# EXERCISE PROMPT
A complete answer lists every line of the entries below where the string "hexdocs" appears.

Segment Open

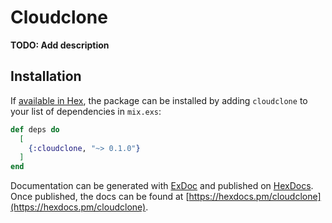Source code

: # Cloudclone

**TODO: Add description**

## Installation

If [available in Hex](https://hex.pm/docs/publish), the package can be installed
by adding `cloudclone` to your list of dependencies in `mix.exs`:

```elixir
def deps do
  [
    {:cloudclone, "~> 0.1.0"}
  ]
end
```

Documentation can be generated with [ExDoc](https://github.com/elixir-lang/ex_doc)
and published on [HexDocs](https://hexdocs.pm). Once published, the docs can
be found at [https://hexdocs.pm/cloudclone](https://hexdocs.pm/cloudclone).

Segment Closed

# SOLUTION TO THE PROBLEM
and published on [HexDocs](https://hexdocs.pm). Once published, the docs can
be found at [https://hexdocs.pm/cloudclone](https://hexdocs.pm/cloudclone).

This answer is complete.